Ceria-zirconia solid solution is one of the most important components in the three-way catalyst for elimination of exhaust gas, proably due to its oxygen storage and release capacity and unique redox property. Therefore, fundamental study on the coordination structure and surface property of copper oxide dispersed on its surface is significant to the design of efficient catalysts for NO reduction. The purpose of present work focused on exploring (1) the influence of support (γ-Al2O3, t-ZrO2, CeO2, Ce0.67Zr0.33O2, hereafter denoted as CZ) structure on the activity and adsorption behavior of copper-based catalysts; (2) the CO or/and NO interaction with CuO/CZ catalyst, and the possible reaction mechanism for NO+CO; (3) the effect of CoOx and MnOx modification on the activity and adsorption of CuO/CZ; (4) the correlation of structual characteristics with catalytic performance over CuO/CexZr1-xO2; (5) the morphology and crystal-plane effects of nanoscale CeO2 on the activity of CuO/CeO2 catalyst. These mentioned catalysts were comparatively studied by thermogravimetric analysis (TGA), X-ray diffraction (XRD), Raman spectroscopy, high solution transmission electron microscopy (HR-TEM), electron paramagnetic resonance (EPR), UV-vis spectroscopy, X-ray photoelectron spectroscopy (XPS) and H2-temperature programmed reduction (H2-TPR), in situ Fourier transform infrared spectroscopy (FT-IR) and NO+CO model reaction. It was suggested that
(1) The incorporated copper species on ceria (111) surface were in an unstable five-coordination structure, and on t-ZrO2 (111) surface in the elongated environment, whereas onγ-Al2O3 (110) surface were in a symmetrical and stable octahedral coordination. These dissimilarities naturally influenced the synergistic interaction between copper and supports, thus CuO/CeO2 catalyst showed the higher reducibility and activity for NO reduction. In situ FT-IR of NO adsorption/desorption results revealed that compared with those adsorbed species on CuO/t-ZrO2 and CuO/γ-Al2O3, the chelating nitro, bidentate and monodentate nitrates over the ceria-rich phase catalysts were more active to desorb or transform. Hyponitrites were identified on its surface above 100℃due to the formation of oxygen vacancy. Co-interaction of NO+CO results suggested that the adsorption type and reactivity of NOX species were dependent on the supports structure and temperature. The chelating nitro, bidentate and bridge nitrates over CuO/CeO2 surface were more active to react with CO at low temperatures due to its superior redox activity.

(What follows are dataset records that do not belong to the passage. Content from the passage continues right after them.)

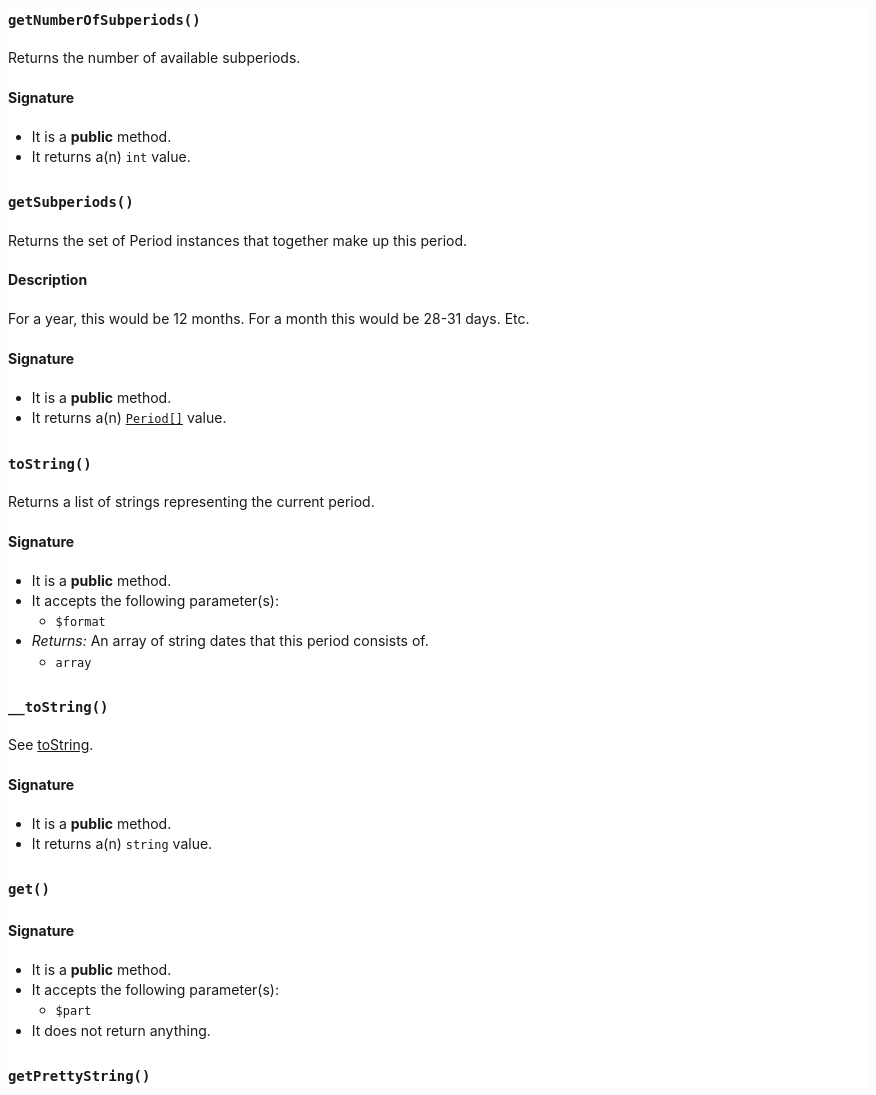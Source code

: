 ### `getNumberOfSubperiods()` <a name="getNumberOfSubperiods"></a>

Returns the number of available subperiods.

#### Signature

- It is a **public** method.
- It returns a(n) `int` value.

### `getSubperiods()` <a name="getSubperiods"></a>

Returns the set of Period instances that together make up this period.

#### Description

For a year,
this would be 12 months. For a month this would be 28-31 days. Etc.

#### Signature

- It is a **public** method.
- It returns a(n) [`Period[]`](../Piwik/Period.md) value.

### `toString()` <a name="toString"></a>

Returns a list of strings representing the current period.

#### Signature

- It is a **public** method.
- It accepts the following parameter(s):
    - `$format`
- _Returns:_ An array of string dates that this period consists of.
    - `array`

### `__toString()` <a name="__toString"></a>

See [toString](#toString).

#### Signature

- It is a **public** method.
- It returns a(n) `string` value.

### `get()` <a name="get"></a>

#### Signature

- It is a **public** method.
- It accepts the following parameter(s):
    - `$part`
- It does not return anything.

### `getPrettyString()` <a name="getPrettyString"></a>
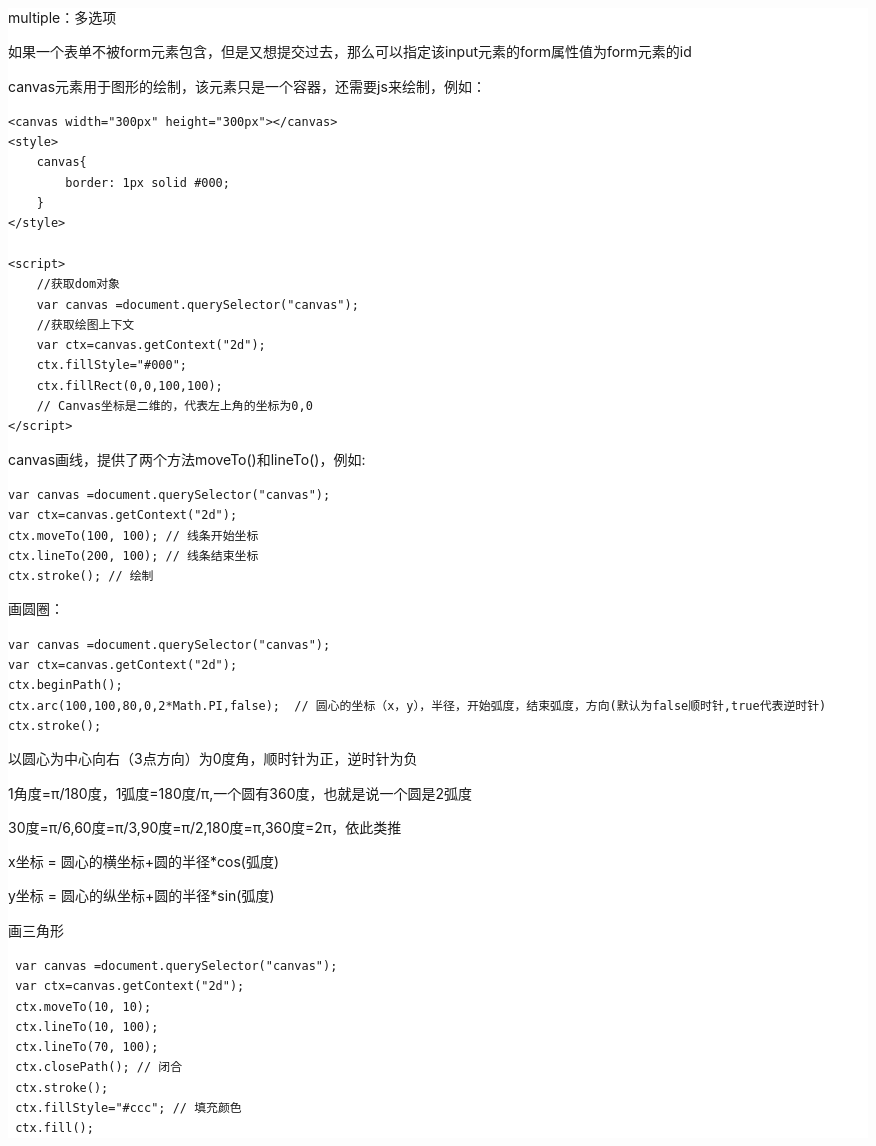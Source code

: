 

multiple：多选项

如果一个表单不被form元素包含，但是又想提交过去，那么可以指定该input元素的form属性值为form元素的id




canvas元素用于图形的绘制，该元素只是一个容器，还需要js来绘制，例如：

    <canvas width="300px" height="300px"></canvas>
    <style>
        canvas{
            border: 1px solid #000;
        }
    </style>
    
    <script>
        //获取dom对象
        var canvas =document.querySelector("canvas");
        //获取绘图上下文
        var ctx=canvas.getContext("2d");
        ctx.fillStyle="#000";
        ctx.fillRect(0,0,100,100);
        // Canvas坐标是二维的，代表左上角的坐标为0,0
    </script>



canvas画线，提供了两个方法moveTo()和lineTo()，例如:

    var canvas =document.querySelector("canvas");
    var ctx=canvas.getContext("2d");
    ctx.moveTo(100, 100); // 线条开始坐标
    ctx.lineTo(200, 100); // 线条结束坐标
    ctx.stroke(); // 绘制


画圆圈：

    var canvas =document.querySelector("canvas");
    var ctx=canvas.getContext("2d");
    ctx.beginPath();
    ctx.arc(100,100,80,0,2*Math.PI,false);  // 圆心的坐标（x，y），半径，开始弧度，结束弧度，方向(默认为false顺时针,true代表逆时针)
    ctx.stroke();

以圆心为中心向右（3点方向）为0度角，顺时针为正，逆时针为负

1角度=π/180度，1弧度=180度/π,一个圆有360度，也就是说一个圆是2弧度

30度=π/6,60度=π/3,90度=π/2,180度=π,360度=2π，依此类推

x坐标 = 圆心的横坐标+圆的半径*cos(弧度)

y坐标 = 圆心的纵坐标+圆的半径*sin(弧度)




画三角形

     var canvas =document.querySelector("canvas");
     var ctx=canvas.getContext("2d");
     ctx.moveTo(10, 10);
     ctx.lineTo(10, 100);
     ctx.lineTo(70, 100);
     ctx.closePath(); // 闭合
     ctx.stroke();
     ctx.fillStyle="#ccc"; // 填充颜色
     ctx.fill();
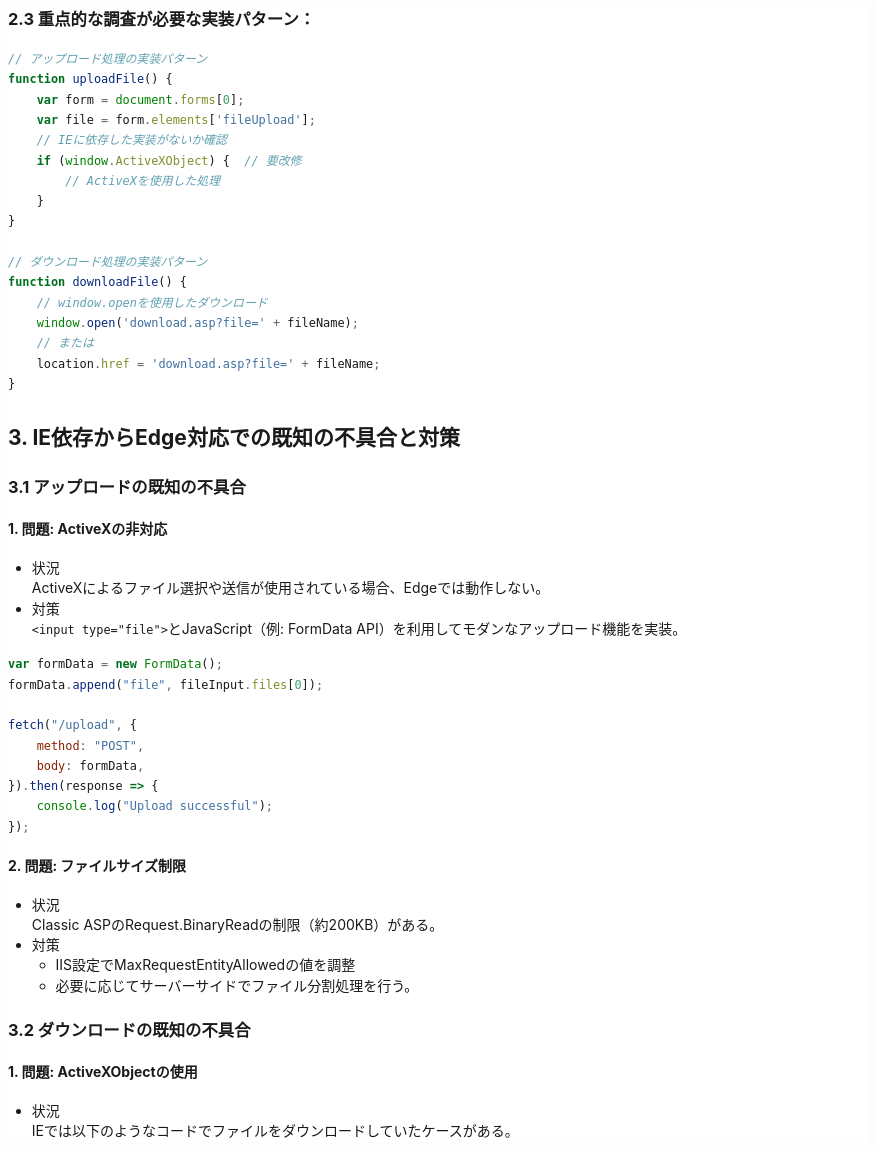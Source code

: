 ### 2.3 重点的な調査が必要な実装パターン：

```javascript
// アップロード処理の実装パターン
function uploadFile() {
    var form = document.forms[0];
    var file = form.elements['fileUpload'];
    // IEに依存した実装がないか確認
    if (window.ActiveXObject) {  // 要改修
        // ActiveXを使用した処理
    }
}

// ダウンロード処理の実装パターン
function downloadFile() {
    // window.openを使用したダウンロード
    window.open('download.asp?file=' + fileName);
    // または
    location.href = 'download.asp?file=' + fileName;
}
```


## 3. IE依存からEdge対応での既知の不具合と対策

### 3.1 アップロードの既知の不具合
#### 1. 問題: ActiveXの非対応
- 状況  
ActiveXによるファイル選択や送信が使用されている場合、Edgeでは動作しない。
- 対策  
`<input type="file">`とJavaScript（例: FormData API）を利用してモダンなアップロード機能を実装。

```js
var formData = new FormData();
formData.append("file", fileInput.files[0]);

fetch("/upload", {
    method: "POST",
    body: formData,
}).then(response => {
    console.log("Upload successful");
});
```

#### 2. 問題: ファイルサイズ制限
- 状況  
Classic ASPのRequest.BinaryReadの制限（約200KB）がある。
- 対策  
   - IIS設定でMaxRequestEntityAllowedの値を調整
   - 必要に応じてサーバーサイドでファイル分割処理を行う。

### 3.2 ダウンロードの既知の不具合
#### 1. 問題: ActiveXObjectの使用
- 状況  
IEでは以下のようなコードでファイルをダウンロードしていたケースがある。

(2) The dispersed CuO species were the main active components for this reaction. The catalysts showed different activities and selectivity at low and high temperatures, which should be resulted from the reduction of dispersed copper oxide species. This reaction went through different mechanisms at low and high temperatures possibly due to the change of active species. FT-IR results suggested 1) CO was activated by oxygen originating from CZ support, which led to surface carbonates formation, and partial dispersed CuO was reduced to Cu+ species above 150℃.2) NO interacted with the dispersed CuO and formed several types of nitrite/nitrate species, whereas crystalline CuO made little contribution to the formation of new NO adsorbates.3) NO was preferentially adsorbed on CuO-CZ catalysts compared with CO in the reactants mixture. These adsorbed nitrite/nitrate species exhibited different thermal stability and reacted with CO at 250℃. As a result, a possible mechanism was tentatively proposed to approach NO reduction by CO over CuO-CZ catalyst.

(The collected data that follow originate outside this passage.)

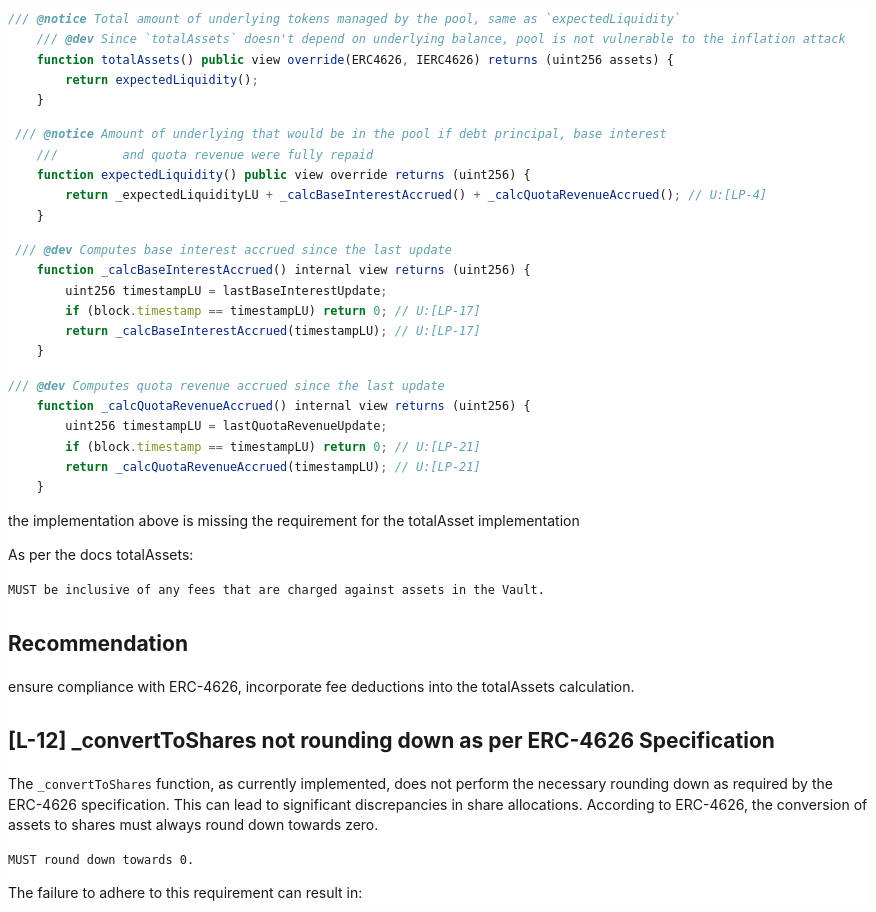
 ```javascript
/// @notice Total amount of underlying tokens managed by the pool, same as `expectedLiquidity`
    /// @dev Since `totalAssets` doesn't depend on underlying balance, pool is not vulnerable to the inflation attack
    function totalAssets() public view override(ERC4626, IERC4626) returns (uint256 assets) {
        return expectedLiquidity();
    }
```
```javascript
 /// @notice Amount of underlying that would be in the pool if debt principal, base interest
    ///         and quota revenue were fully repaid
    function expectedLiquidity() public view override returns (uint256) {
        return _expectedLiquidityLU + _calcBaseInterestAccrued() + _calcQuotaRevenueAccrued(); // U:[LP-4]
    }
```
```javascript
 /// @dev Computes base interest accrued since the last update
    function _calcBaseInterestAccrued() internal view returns (uint256) {
        uint256 timestampLU = lastBaseInterestUpdate;
        if (block.timestamp == timestampLU) return 0; // U:[LP-17]
        return _calcBaseInterestAccrued(timestampLU); // U:[LP-17]
    }
```
```javascript
/// @dev Computes quota revenue accrued since the last update
    function _calcQuotaRevenueAccrued() internal view returns (uint256) {
        uint256 timestampLU = lastQuotaRevenueUpdate;
        if (block.timestamp == timestampLU) return 0; // U:[LP-21]
        return _calcQuotaRevenueAccrued(timestampLU); // U:[LP-21]
    }
```

the implementation above is missing the requirement for the totalAsset implementation

As per the docs totalAssets:

```
MUST be inclusive of any fees that are charged against assets in the Vault.
```

## Recommendation

ensure compliance with ERC-4626, incorporate fee deductions into the totalAssets calculation. 

## [L-12]  _convertToShares not rounding down as per ERC-4626 Specification

The `_convertToShares` function, as currently implemented, does not perform the necessary rounding down as required by the ERC-4626 specification. This can lead to significant discrepancies in share allocations. According to ERC-4626, the conversion of assets to shares must always round down towards zero.

```
MUST round down towards 0.
```
The failure to adhere to this requirement can result in:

(3) For CuO-CoOx binary metal oxides system, both copper oxide and cobalt oxide (loadings≤0.5 and 0.32 mmol/100m2 CZ, respectively) were highly dispersed on the surface of CZ support. The addition of cobalt species promoted the reduction of the dispersed copper oxide, and improved the activity of copper oxide supported on CZ due to the strong interaction between dispersed copper oxide and cobalt oxide that resulted in the formation of Cu-O-Co bond, which was dependent on the preparation procedure and cobalt oxide content. The introduction of cobalt oxide altered the adsorption type of NO and CO on these catalysts, and oxidized the NO dimers into ionic NO3-1.

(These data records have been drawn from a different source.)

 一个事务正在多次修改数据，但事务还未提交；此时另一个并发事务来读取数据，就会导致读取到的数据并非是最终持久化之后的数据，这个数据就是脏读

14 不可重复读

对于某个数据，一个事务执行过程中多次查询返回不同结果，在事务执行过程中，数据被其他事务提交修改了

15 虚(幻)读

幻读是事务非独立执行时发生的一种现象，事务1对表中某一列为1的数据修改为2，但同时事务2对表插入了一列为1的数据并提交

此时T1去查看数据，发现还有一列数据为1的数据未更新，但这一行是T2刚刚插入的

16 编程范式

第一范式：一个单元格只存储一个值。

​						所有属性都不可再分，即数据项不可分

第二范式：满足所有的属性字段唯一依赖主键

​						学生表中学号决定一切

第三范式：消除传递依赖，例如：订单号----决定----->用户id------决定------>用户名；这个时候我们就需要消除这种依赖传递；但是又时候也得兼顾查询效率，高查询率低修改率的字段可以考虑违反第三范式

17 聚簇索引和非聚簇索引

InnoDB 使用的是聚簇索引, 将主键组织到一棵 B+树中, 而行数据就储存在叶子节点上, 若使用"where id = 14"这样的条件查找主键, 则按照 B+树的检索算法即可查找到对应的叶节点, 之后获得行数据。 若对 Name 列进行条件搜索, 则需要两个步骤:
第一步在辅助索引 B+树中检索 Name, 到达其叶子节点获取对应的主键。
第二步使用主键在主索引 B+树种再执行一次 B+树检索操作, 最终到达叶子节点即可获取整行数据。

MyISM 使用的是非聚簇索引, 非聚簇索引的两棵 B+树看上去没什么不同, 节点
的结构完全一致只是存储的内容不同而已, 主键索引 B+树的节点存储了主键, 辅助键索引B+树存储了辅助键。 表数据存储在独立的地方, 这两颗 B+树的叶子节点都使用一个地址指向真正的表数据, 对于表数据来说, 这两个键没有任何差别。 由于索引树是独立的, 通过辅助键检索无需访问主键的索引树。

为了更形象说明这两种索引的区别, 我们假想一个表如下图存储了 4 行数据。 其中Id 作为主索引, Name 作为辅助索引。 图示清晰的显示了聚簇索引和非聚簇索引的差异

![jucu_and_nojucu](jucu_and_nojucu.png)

For the MnOx modification system, the incorporation of copper and manganese species resulted in the lattice expansion and the decease of microstrain of ceria-zirconia, thus inducing the formation of oxygen vacancies. There was a strong interaction between surface copper, manganese and support via charge transfer (Cu2++Mn2+?Cu++Mn3+; Ce4++Mn2+?Ce3++Mn3+). The addition of manganese species promoted the reduction of the resultant catalysts, and could assist copper oxide in changing the valence and support in supplying oxygen. These reduction behaviors were dependent on the loading amounts of MnOx and impregnation procedure. In addition, the introduction of MnOx cannot change the adsorption type of NO, but readily helped to activate the adsorbed NO species. As a result, these factors were responsible for the enhancement of activity and selectivity through MnOx modification.
(4) The ceria-rich (pseudocubic t'') phase could disperse and stabilize the copper species more effectively, and resulted in the stronger interaction with copper than zirconia-rich (t) phase. Furthermore, compared with zirconia-rich phase, the synergistic interaction of copper with ceria-rich phase easily promoted the reduction of copper species and support surface oxygen, as well as the activation of adsorbed NO species. The rapid change in copper velence was an important part of this reaction mechanism. Therefore, CuO/Ce0.8Zr0.202 catalyst exhibited the higher activity for NO reduction than CuO/Ce0.5Zr0.5O2 and CuO/Ce0.2Zr0.8O2. A surface model was proposed to discuss these catalytic properties. The copper species at the interfacial area did not maintain an epitaxial relationship with CexZr1-xO2, while could penetrate into the CexZr1-xO2 surface lattice by occupying the vacant site on the exposed (111) plane. The type and coordination environment of copper species were different in ceria-rich and zirconia-rich phase surface, and their stabilities were related to the microstrains.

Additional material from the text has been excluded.